[ih] GOSIP & compliance

Clem Cole clemc at ccc.com
Sat Mar 19 13:52:18 PDT 2022


On Sat, Mar 19, 2022 at 12:56 PM Craig Partridge <craig at tereschau.net>
wrote:

>
>
> On Sat, Mar 19, 2022 at 9:00 AM Clem Cole via Internet-history <
> internet-history at elists.isoc.org> wrote:
>
>>
>> *IP vs. OSI    -- "**Simple Economics always beats Sophisticated Design"*
>>
>>
> I would actually says "works beats does not work."  Not because OSI
> couldn't work.  I think, for the most part, the implementation efforts of
> the time showed that, with some set of bugfixes and adjustments to
> standards, OSI could work.  But... TCP/IP was already working.
>
Exactly ... economics is the high order bit.  Doesn't matter if its
legislated or not.   If it works and gets the job done, is providing value,
its pretty hard to displace it [hey IPv6 has yet to displace IPv4 in
practice for the same reason -- it works and is economical].

Cristinsen's book explains it.  To successfully disrupt, you have to find a
new  (and rapidly growing) user base that values the new technology AND is
willing to accept its downsides at the beginning.  But Metcalfe notes
that's really hard in communications networks, because the value of the
network is less determined by the technology, but by the number of users
that are part of the community.

>
> As best I can tell (I didn't join the scene until 1983), 1990 OSI
> implementations were not as mature as 1981 TCP/IP implementations.
>
I agree.



>   And you would not have wanted to run a 1981 TCP/IP network -- indeed, a
> certain share of ARPANET folks were none too happy when forced to run
> TCP/IP in 1983.  Several years of operational experience made a huge
> difference in terms of operational stability.
>
Metcalfe's law.   There was not a new user base and the old user base
valued what it had.  It >>just worked<< and the network was growing at an
incredible rate making it even more valuable if you joined it.

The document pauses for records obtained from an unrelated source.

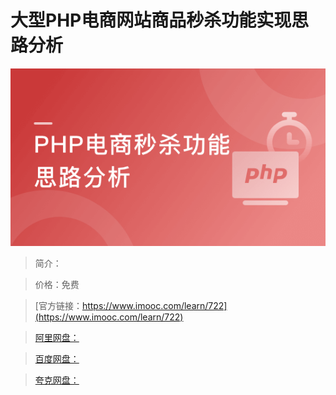 # 大型PHP电商网站商品秒杀功能实现思路分析

![img](../../assets/5fe442f50001077005400304.jpg)

> 简介：

> 价格：免费

> [官方链接：https://www.imooc.com/learn/722](https://www.imooc.com/learn/722)

> [阿里网盘：]()

> [百度网盘：]()

> [夸克网盘：]()
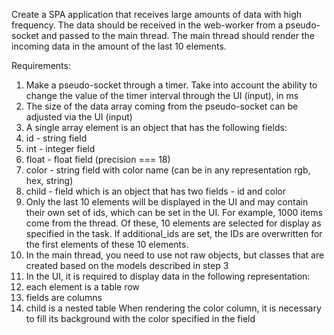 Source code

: Create a SPA application that receives large amounts of data with high frequency. The data should be received in the web-worker from a pseudo-socket and passed to the main thread. The main thread should render the incoming data in the amount of the last 10 elements.

Requirements:

1.	Make a pseudo-socket through a timer. Take into account the ability to change the value of the timer interval through the UI (input), in ms
2.	The size of the data array coming from the pseudo-socket can be adjusted via the UI (input)
3.	A single array element is an object that has the following fields:
1.	id - string field
2.	int - integer field
3.	float - float field (precision === 18)
4.	color - string field with color name (can be in any representation rgb, hex, string)
5.	child - field which is an object that has two fields - id and color
4.	Only the last 10 elements will be displayed in the UI and may contain their own set of ids, which can be set in the UI. For example, 1000 items come from the thread. Of these, 10 elements are selected for display as specified in the task. If additional_ids are set, the IDs are overwritten for the first elements of these 10 elements.
5.	In the main thread, you need to use not raw objects, but classes that are created based on the models described in step 3
6.	In the UI, it is required to display data in the following representation:
1.	each element is a table row
2.	fields are columns
3.	child is a nested table
When rendering the color column, it is necessary to fill its background with the color specified in the field
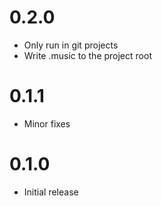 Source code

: # 0.2.0

* Only run in git projects
* Write .music to the project root

# 0.1.1

* Minor fixes

# 0.1.0

* Initial release
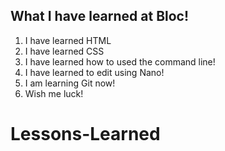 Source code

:## What I have learned at Bloc!
1. I have learned HTML
2. I have learned CSS
3. I have learned how to used the command line!
4. I have learned to edit using Nano!
5. I am learning Git now!
6. Wish me luck!
# Lessons-Learned
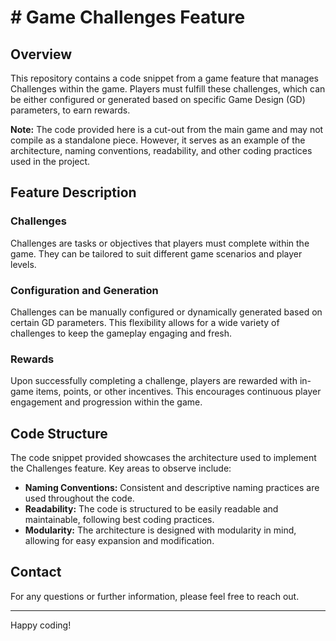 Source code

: # # Game Challenges Feature

## Overview

This repository contains a code snippet from a game feature that manages Challenges within the game. Players must fulfill these challenges, which can be either configured or generated based on specific Game Design (GD) parameters, to earn rewards.

**Note:** The code provided here is a cut-out from the main game and may not compile as a standalone piece. However, it serves as an example of the architecture, naming conventions, readability, and other coding practices used in the project.

## Feature Description

### Challenges

Challenges are tasks or objectives that players must complete within the game. They can be tailored to suit different game scenarios and player levels.

### Configuration and Generation

Challenges can be manually configured or dynamically generated based on certain GD parameters. This flexibility allows for a wide variety of challenges to keep the gameplay engaging and fresh.

### Rewards

Upon successfully completing a challenge, players are rewarded with in-game items, points, or other incentives. This encourages continuous player engagement and progression within the game.

## Code Structure

The code snippet provided showcases the architecture used to implement the Challenges feature. Key areas to observe include:

- **Naming Conventions:** Consistent and descriptive naming practices are used throughout the code.
- **Readability:** The code is structured to be easily readable and maintainable, following best coding practices.
- **Modularity:** The architecture is designed with modularity in mind, allowing for easy expansion and modification.

## Contact

For any questions or further information, please feel free to reach out.

---

Happy coding!
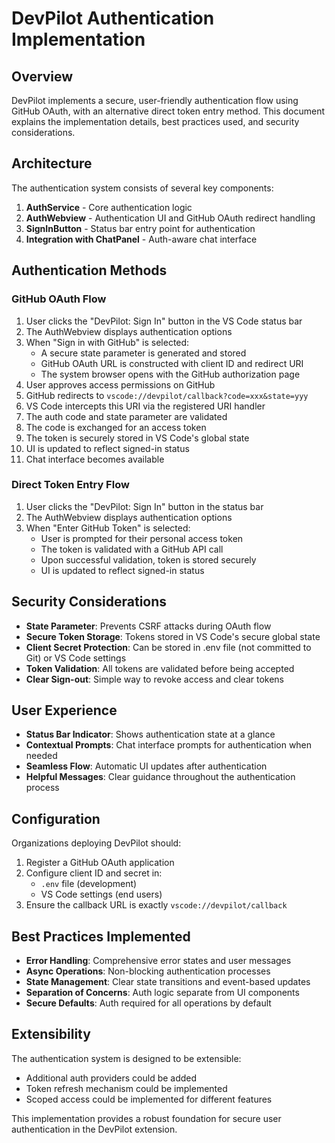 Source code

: # DevPilot Authentication Implementation

## Overview

DevPilot implements a secure, user-friendly authentication flow using GitHub OAuth, with an alternative direct token entry method. This document explains the implementation details, best practices used, and security considerations.

## Architecture

The authentication system consists of several key components:

1. **AuthService** - Core authentication logic
2. **AuthWebview** - Authentication UI and GitHub OAuth redirect handling
3. **SignInButton** - Status bar entry point for authentication
4. **Integration with ChatPanel** - Auth-aware chat interface

## Authentication Methods

### GitHub OAuth Flow

1. User clicks the "DevPilot: Sign In" button in the VS Code status bar
2. The AuthWebview displays authentication options
3. When "Sign in with GitHub" is selected:
   - A secure state parameter is generated and stored
   - GitHub OAuth URL is constructed with client ID and redirect URI
   - The system browser opens with the GitHub authorization page
4. User approves access permissions on GitHub
5. GitHub redirects to `vscode://devpilot/callback?code=xxx&state=yyy`
6. VS Code intercepts this URI via the registered URI handler
7. The auth code and state parameter are validated
8. The code is exchanged for an access token
9. The token is securely stored in VS Code's global state
10. UI is updated to reflect signed-in status
11. Chat interface becomes available

### Direct Token Entry Flow

1. User clicks the "DevPilot: Sign In" button in the status bar
2. The AuthWebview displays authentication options
3. When "Enter GitHub Token" is selected:
   - User is prompted for their personal access token
   - The token is validated with a GitHub API call
   - Upon successful validation, token is stored securely
   - UI is updated to reflect signed-in status

## Security Considerations

- **State Parameter**: Prevents CSRF attacks during OAuth flow
- **Secure Token Storage**: Tokens stored in VS Code's secure global state
- **Client Secret Protection**: Can be stored in .env file (not committed to Git) or VS Code settings
- **Token Validation**: All tokens are validated before being accepted
- **Clear Sign-out**: Simple way to revoke access and clear tokens

## User Experience

- **Status Bar Indicator**: Shows authentication state at a glance
- **Contextual Prompts**: Chat interface prompts for authentication when needed
- **Seamless Flow**: Automatic UI updates after authentication
- **Helpful Messages**: Clear guidance throughout the authentication process

## Configuration

Organizations deploying DevPilot should:

1. Register a GitHub OAuth application
2. Configure client ID and secret in:
   - `.env` file (development)
   - VS Code settings (end users)
3. Ensure the callback URL is exactly `vscode://devpilot/callback`

## Best Practices Implemented

- **Error Handling**: Comprehensive error states and user messages
- **Async Operations**: Non-blocking authentication processes
- **State Management**: Clear state transitions and event-based updates
- **Separation of Concerns**: Auth logic separate from UI components
- **Secure Defaults**: Auth required for all operations by default

## Extensibility

The authentication system is designed to be extensible:

- Additional auth providers could be added
- Token refresh mechanism could be implemented
- Scoped access could be implemented for different features

This implementation provides a robust foundation for secure user authentication in the DevPilot extension.
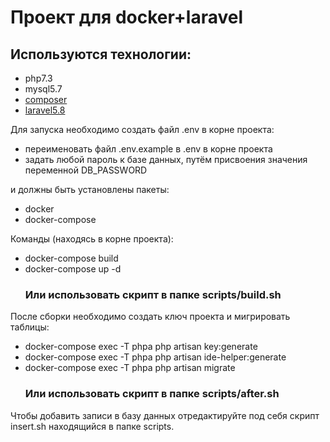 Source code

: <h1>Проект для docker+laravel</h1>
<h2>Используются технологии:</h2>
<ul>
    <li>
        php7.3
    </li>
    <li>
        mysql5.7
    </li>
    <li>
        <a href="https://getcomposer.org/download/">composer</a>
    </li>
    <li>
        <a href="https://laravel.ru/docs/v5/installation">laravel5.8</a>
    </li>
</ul>
<p>Для запуска необходимо создать файл .env в корне проекта:
 <ul>
    <li>
        переименовать файл .env.example в .env в корне проекта 
    </li>
    <li>
        задать любой пароль к базе данных, путём присвоения значения переменной DB_PASSWORD 
    </li>
 </ul>
 и должны быть установлены пакеты:</p>
<ul>
    <li>
        docker 
    </li>
    <li>
        docker-compose
    </li>
</ul>
<p>Команды (находясь в корне проекта):</p>
<ul>
    <li>
        docker-compose build
    </li>
    <li>
        docker-compose up -d
    </li>
    <h3>Или использовать скрипт в папке scripts/build.sh</h3>
</ul>

<p>После сборки необходимо создать ключ проекта и мигрировать таблицы:</p>
<ul>
    <li>
        docker-compose exec -T phpa php artisan key:generate
    </li>
    <li>
        docker-compose exec -T phpa php artisan ide-helper:generate
    </li>
    <li>
        docker-compose exec -T phpa php artisan migrate
    </li>
    <h3>Или использовать скрипт в папке scripts/after.sh</h3>
</ul>
<p>Чтобы добавить записи в базу данных отредактируйте под себя скрипт insert.sh находящийся в папке scripts.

Note, it is not as if the OSI advocates did not know this.  In fact, when
> queried, they'd say they needed to import the wisdom of TCP/IP operations
> into OSI.  But... they never did (and there's probably a good case study
> there about why).
>
I'm not so sure if they had just imported it, it would have been enough to
displace it.   Politics and business interests aside, you had a lot of
smart techies on all sides.  But this was an economic issue to the end user
[and network operator].  The OSI folks either needed a whole new set of
customers to create a new network that the IP folks were going to want to
flock too (unlikely IMO), or they needed to find a way to use the Microsoft
'Embrace and Extend' idea -- join the mainstream and then make something of
value that was only possible in their world.  Which (as MSFT discovered)
basically went against the grain of the way IP was built/maturing.